It felt like I spent a lot of time reading in 2004, yet my list of books read isn’t any longer than last year’s list. On the other hand, this does not include countless magazines and unfinished dabbles into various anthologies and journals.
And as with most things, it’s the quality that counts, not the quantity.

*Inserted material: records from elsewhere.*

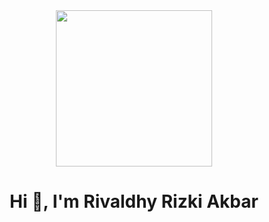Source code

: <div id="header" align="center">
  <img src="https://camo.githubusercontent.com/cae12fddd9d6982901d82580bdf321d81fb299141098ca1c2d4891870827bf17/68747470733a2f2f6d69726f2e6d656469756d2e636f6d2f6d61782f313336302f302a37513379765349765f7430696f4a2d5a2e676966" width="250"/>

<h1 align="center">Hi 👋, I'm Rivaldhy Rizki Akbar</h1>
<img src="https://komarev.com/ghpvc/?username=Rivaldhy1&style=flat-square&color=blue" alt=""/>
</div>
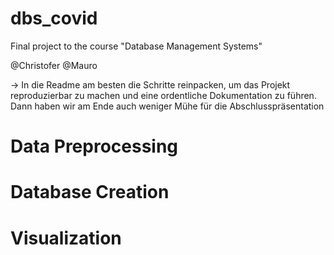 # dbs_covid
Final project to the course "Database Management Systems"


@Christofer @Mauro

-> In die Readme am besten die Schritte reinpacken, um das Projekt reproduzierbar zu machen und eine ordentliche Dokumentation zu führen. Dann haben wir am Ende auch weniger Mühe für die Abschlusspräsentation

# Data Preprocessing

# Database Creation

# Visualization
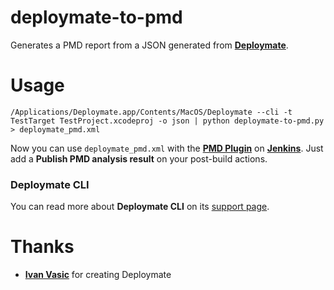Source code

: deploymate-to-pmd
=================

Generates a PMD report from a JSON generated from [**Deploymate**](http://www.deploymateapp.com).

# Usage

    /Applications/Deploymate.app/Contents/MacOS/Deploymate --cli -t TestTarget TestProject.xcodeproj -o json | python deploymate-to-pmd.py > deploymate_pmd.xml
    

Now you can use `deploymate_pmd.xml` with the [**PMD Plugin**](https://wiki.jenkins-ci.org/display/JENKINS/PMD+Plugin) on [**Jenkins**](http://jenkins-ci.org). Just add a **Publish PMD analysis result** on your post-build actions.

### Deploymate CLI

You can read more about **Deploymate CLI** on its [support page](http://www.deploymateapp.com/kb/cli/).

# Thanks

- [**Ivan Vasic**](https://twitter.com/ivanvasic) for creating Deploymate
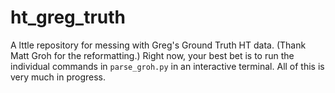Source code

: # ht_greg_truth

A lttle repository for messing with Greg's Ground Truth HT data. (Thank Matt Groh for the reformatting.) Right now, your best bet is to run the individual commands in `parse_groh.py` in an interactive terminal. All of this is very much in progress.
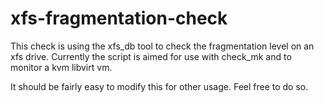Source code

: # xfs-fragmentation-check
This check is using the xfs_db tool to check the fragmentation level on an xfs drive.
Currently the script is aimed for use with check_mk and to monitor a kvm libvirt vm.

It should be fairly easy to modify this for other usage. Feel free to do so.
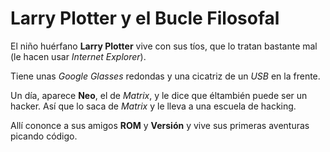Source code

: 
# Larry Plotter y el Bucle Filosofal

El niño huérfano **Larry Plotter** vive con sus tíos, que lo tratan bastante mal
(le hacen usar *Internet Explorer*).

Tiene unas *Google Glasses* redondas y una cicatriz de un *USB* en la frente.

Un día, aparece **Neo**, el de *Matrix*, y le dice que éltambién puede ser un hacker.
Así que lo saca de *Matrix* y le lleva a una escuela de hacking.

Allí cononce a sus amigos **ROM** y **Versión** y vive sus primeras aventuras picando código.

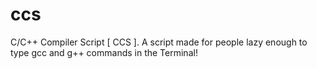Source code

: # ccs
C/C++ Compiler Script [ CCS ]. A script made for people lazy enough to type gcc and g++ commands in the Terminal!
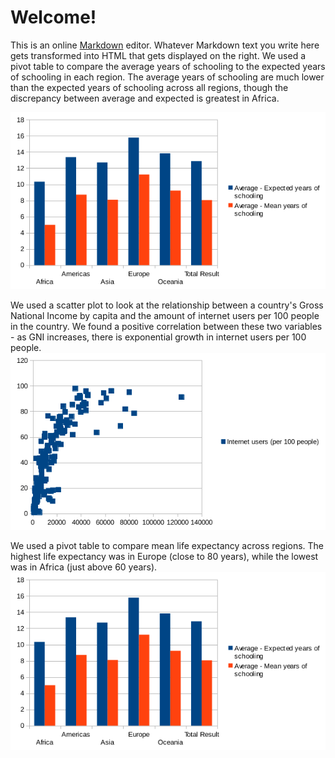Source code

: # Welcome!

This is an online [Markdown](http://en.wikipedia.org/wiki/Markdown)
editor. Whatever Markdown text you write here gets transformed into
HTML that gets displayed on the right.
We used a pivot table to compare the average years of schooling to the expected years of schooling in each region. The average years of schooling are much lower than the expected years of schooling across all regions, though the discrepancy between average and expected is greatest in Africa.

![Average vs. Expected Schooling by Region](expectedvaverageschooling.png)

We used a scatter plot to look at the relationship between a country's Gross National Income by capita and the amount of internet users per 100 people in the country. We found a positive correlation between these two variables - as GNI increases, there is exponential growth in internet users per 100 people. 
![Internet Users per 100 people by GNI per capita](internetusersbyGNI.png)

We used a pivot table to compare mean life expectancy across regions. The highest life expectancy was in Europe (close to 80 years), while the lowest was in Africa (just above 60 years). 
![Mean Life Expectancy by Region](lifeexpectancybyregion.png)
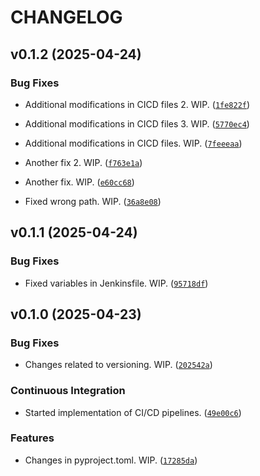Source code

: # CHANGELOG


## v0.1.2 (2025-04-24)

### Bug Fixes

- Additional modifications in CICD files 2. WIP.
  ([`1fe822f`](https://github.com/igokul1973/api.blog.didgibot.com/commit/1fe822f8d29fe96ff72be85f84aaa15e4efcd9df))

- Additional modifications in CICD files 3. WIP.
  ([`5770ec4`](https://github.com/igokul1973/api.blog.didgibot.com/commit/5770ec46bf5b7ac349db0be24f010937450742f3))

- Additional modifications in CICD files. WIP.
  ([`7feeeaa`](https://github.com/igokul1973/api.blog.didgibot.com/commit/7feeeaa26a6d66572410fff67aabb149f179e6c1))

- Another fix 2. WIP.
  ([`f763e1a`](https://github.com/igokul1973/api.blog.didgibot.com/commit/f763e1a072782a3f1d0d3ddf52b889cbe649f0ca))

- Another fix. WIP.
  ([`e60cc68`](https://github.com/igokul1973/api.blog.didgibot.com/commit/e60cc68a9a71de43cfc343b366763d4f472d2205))

- Fixed wrong path. WIP.
  ([`36a8e08`](https://github.com/igokul1973/api.blog.didgibot.com/commit/36a8e088ca3ee65ef3e478a482c64ff7008bfb78))


## v0.1.1 (2025-04-24)

### Bug Fixes

- Fixed variables in Jenkinsfile. WIP.
  ([`95718df`](https://github.com/igokul1973/api.blog.didgibot.com/commit/95718dfa0b3c8543cda04c7e833e3e01934c4f1a))


## v0.1.0 (2025-04-23)

### Bug Fixes

- Changes related to versioning. WIP.
  ([`202542a`](https://github.com/igokul1973/api.blog.didgibot.com/commit/202542a73e294e32c4ed518f1c513c4a4d84c4f9))

### Continuous Integration

- Started implementation of CI/CD pipelines.
  ([`49e00c6`](https://github.com/igokul1973/api.blog.didgibot.com/commit/49e00c6d890794d7b704ade892962fa413cf3559))

### Features

- Changes in pyproject.toml. WIP.
  ([`17285da`](https://github.com/igokul1973/api.blog.didgibot.com/commit/17285da25ca778ee7d1e5b3cb6c2585460f7fef9))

As such, here is the list (alphabetically, by title) of books I read and finished in 2004:
• Between Meals: An Appetite for Paris, by A.J. Liebling
• Burning Ground, by Pearl Luke
• Cannery Row, by John Steinbeck
• Daisy Miller, by Henry James
• East is East, by T.C. Boyle
• In Search of Stupidity, by Merrill R. Chapman
• In the Shadow of No Towers, by Art Spiegelman
• Mordecai & Me, by Joel Yanofsky
• Oryx and Crake, by Margaret Atwood
• Prague, by Arthur Phillips
• Seventeen Tomatoes, by Jaspreet Singh
• Someday, Even Trevi Will Crumble, by Neal McDevitt
• The Child in Time, by Ian McEwan
• The Daydreamer, by Ian McEwan
• The End of Elsewhere, by Taras Grescoe
• The Fixer, by Joe Sacco
• The Great Game, by Frederick P. Hitz
• The New Yorker Stories, by Morley Callaghan
• The Sky Unwashed, by Irene Zabytko
• The Tipping Point, by Malcolm Gladwell
• This Year in Jerusalem, by Mordecai Richler
• Traveler’s Tales Spain: True Stories, ed. by Lucy McCauley
• War is a Force That Gives Us Meaning, by Chris Hedges
• While I Was Gone, by Sue Miller
• Youth, by J.M. Coetzee
One thought on “Reading list, 2004”
Interesting list, most of which I haven’t read. Of those I have, I thought East is East was a fun one. Have you read Yonder Stands Your Orphan by Barry Hannah? That was one book I really enjoyed this year. Also, The True History of the Kelly Gang, by Peter Carey. Right now, I’m reading Moby Dick, because, well, it was on my list of books I ought to have read by haven’t. Although some chapters are amazing, I’ve been struggling with this one. Its an adventure story where very little actually happens through most of the book.